How to build clusters for scientific applications-as-a-service

How can we make a workload easier on cloud? In a previous article we presented the lay of the land for HPC workload management in an OpenStack environment. A substantial part of the work done to date focuses on automating the creation of a software-defined workload management environment – SLURM-as-a-Service.

SLURM is only one narrow (but widely used) use case in a broad ecosystem of multi-node scientific application clusters: let’s not over-specialize. It raises the question of what is needed to make a generally useful, flexible system for creating Cluster-as-a-Service?

What do users really want?

A user of the system will not care how elegantly the infrastructure is orchestrated:

Users will want support for the science tools they need, and when new tools are needed, the users will want support for those too.
Users will want to get started with minimal effort. The learning curve they must climb to deploy tools needs to be shallow.
Users will want easy access to the datasets upon which their research is based.

Scientists certainly do not want to be given clusters which in truth are just replicated infrastructure. We must provide immediately useful environments that don’t require scientists to be sysadmins. The time to science (or more bluntly, the time to paper) is pretty much the foremost consideration. Being able to use automation to reliably reproduce research findings comes a close second.

Application building blocks

A really useful application cluster service is built with several key design criteria taken into account:

- The right model for sharing. Do we provide a globally-available shared infrastructure, project-level multi-user infrastructure or per-user isolation? Per-user isolation might work until the user decides they prefer to collaborate. But can a user trust every other user in their project? Per-project sharing might work unless the users don’t actually trust one another (which might in itself be a bigger problem).
- Users on the cluster. Are the members of the project also to be the users of the cluster? In this case, we should do what we can to offer a cluster deployment that is tightly integrated with the OpenStack environment. Why not authenticate with their OpenStack credentials, for example?
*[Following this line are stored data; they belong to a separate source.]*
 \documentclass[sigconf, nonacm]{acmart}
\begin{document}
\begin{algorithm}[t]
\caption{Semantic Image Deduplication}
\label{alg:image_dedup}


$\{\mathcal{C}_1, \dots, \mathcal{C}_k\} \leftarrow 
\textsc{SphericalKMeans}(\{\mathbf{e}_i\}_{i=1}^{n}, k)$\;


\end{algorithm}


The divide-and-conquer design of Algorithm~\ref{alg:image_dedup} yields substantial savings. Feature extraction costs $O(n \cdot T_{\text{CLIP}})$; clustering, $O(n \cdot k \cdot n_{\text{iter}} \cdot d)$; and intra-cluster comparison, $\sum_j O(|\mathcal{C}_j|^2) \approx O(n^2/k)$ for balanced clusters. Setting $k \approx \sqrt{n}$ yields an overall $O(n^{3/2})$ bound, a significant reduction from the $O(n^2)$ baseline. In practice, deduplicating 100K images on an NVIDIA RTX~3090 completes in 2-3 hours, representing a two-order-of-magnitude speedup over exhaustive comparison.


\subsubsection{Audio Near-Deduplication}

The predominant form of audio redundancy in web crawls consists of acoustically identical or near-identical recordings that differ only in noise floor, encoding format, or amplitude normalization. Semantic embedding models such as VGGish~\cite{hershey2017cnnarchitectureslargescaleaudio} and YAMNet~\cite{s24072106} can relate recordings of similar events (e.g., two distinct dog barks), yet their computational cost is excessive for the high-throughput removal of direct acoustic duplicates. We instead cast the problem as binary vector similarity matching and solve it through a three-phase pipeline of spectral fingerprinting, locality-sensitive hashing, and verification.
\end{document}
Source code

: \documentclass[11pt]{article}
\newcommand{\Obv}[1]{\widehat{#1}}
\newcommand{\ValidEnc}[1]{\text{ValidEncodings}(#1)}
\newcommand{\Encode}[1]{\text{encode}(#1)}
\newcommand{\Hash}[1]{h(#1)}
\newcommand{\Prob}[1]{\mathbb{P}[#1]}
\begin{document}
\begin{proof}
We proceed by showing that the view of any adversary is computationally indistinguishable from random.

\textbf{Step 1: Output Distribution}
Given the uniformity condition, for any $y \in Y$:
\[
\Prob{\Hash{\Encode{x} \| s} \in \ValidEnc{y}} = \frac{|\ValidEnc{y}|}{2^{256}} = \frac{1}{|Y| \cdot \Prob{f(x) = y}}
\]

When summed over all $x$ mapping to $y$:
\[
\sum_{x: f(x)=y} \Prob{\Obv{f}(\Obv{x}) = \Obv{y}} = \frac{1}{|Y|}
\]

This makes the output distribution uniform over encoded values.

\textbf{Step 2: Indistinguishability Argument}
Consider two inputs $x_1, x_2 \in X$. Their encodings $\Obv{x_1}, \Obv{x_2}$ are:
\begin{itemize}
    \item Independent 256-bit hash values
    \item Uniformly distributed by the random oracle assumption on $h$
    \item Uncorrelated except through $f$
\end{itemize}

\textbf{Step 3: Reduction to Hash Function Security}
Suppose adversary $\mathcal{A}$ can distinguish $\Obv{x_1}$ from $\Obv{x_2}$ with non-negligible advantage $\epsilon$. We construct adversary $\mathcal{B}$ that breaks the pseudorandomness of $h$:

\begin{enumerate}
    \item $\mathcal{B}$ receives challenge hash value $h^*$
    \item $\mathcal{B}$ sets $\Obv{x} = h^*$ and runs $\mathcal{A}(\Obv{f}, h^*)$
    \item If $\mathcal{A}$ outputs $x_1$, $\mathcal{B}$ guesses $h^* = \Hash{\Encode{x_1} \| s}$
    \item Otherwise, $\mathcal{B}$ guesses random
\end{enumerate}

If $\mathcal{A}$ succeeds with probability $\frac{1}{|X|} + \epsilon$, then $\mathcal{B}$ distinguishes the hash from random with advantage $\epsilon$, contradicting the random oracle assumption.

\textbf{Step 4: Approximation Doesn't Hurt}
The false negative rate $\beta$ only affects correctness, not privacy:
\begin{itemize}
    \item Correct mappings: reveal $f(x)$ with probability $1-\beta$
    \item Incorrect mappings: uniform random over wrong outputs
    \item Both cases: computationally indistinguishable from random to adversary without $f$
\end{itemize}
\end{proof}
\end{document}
In a different service model, the OpenStack project members are the cluster admins, not its users. If the cluster is being provided as a service to others who have no connection with the infrastructure, an external mechanism is required to list the users, and to authenticate them. Some flexibility should be supported in an effective solution.
- Easy data access. Copying user files into a cluster introduces a boundary to cross, which adds inconvenience for using that resource. Furthermore, copying data in requires the same data to be stored in two (or more) places. Where a cluster requires a shared filesystem, creating its own ad-hoc filesystem is unlikely to be the best solution. In the same manner as provider networks, a cluster should support “provider filesystems” – site production filesystems that are exported from other infrastructure in the data center. Large scientific datasets may also be required, and are often mediated using platform data services such as iRODS, or HDF5 (note, that’s a 5). Object storage (S3 in particular) is seen as the long-term solution for connecting applications with datasets, and does appear to be the direction of travel for many. However, sharing read-only filesystems, at either file or block level, are simple and universal approaches that work perfectly well. Both are also well-established choices.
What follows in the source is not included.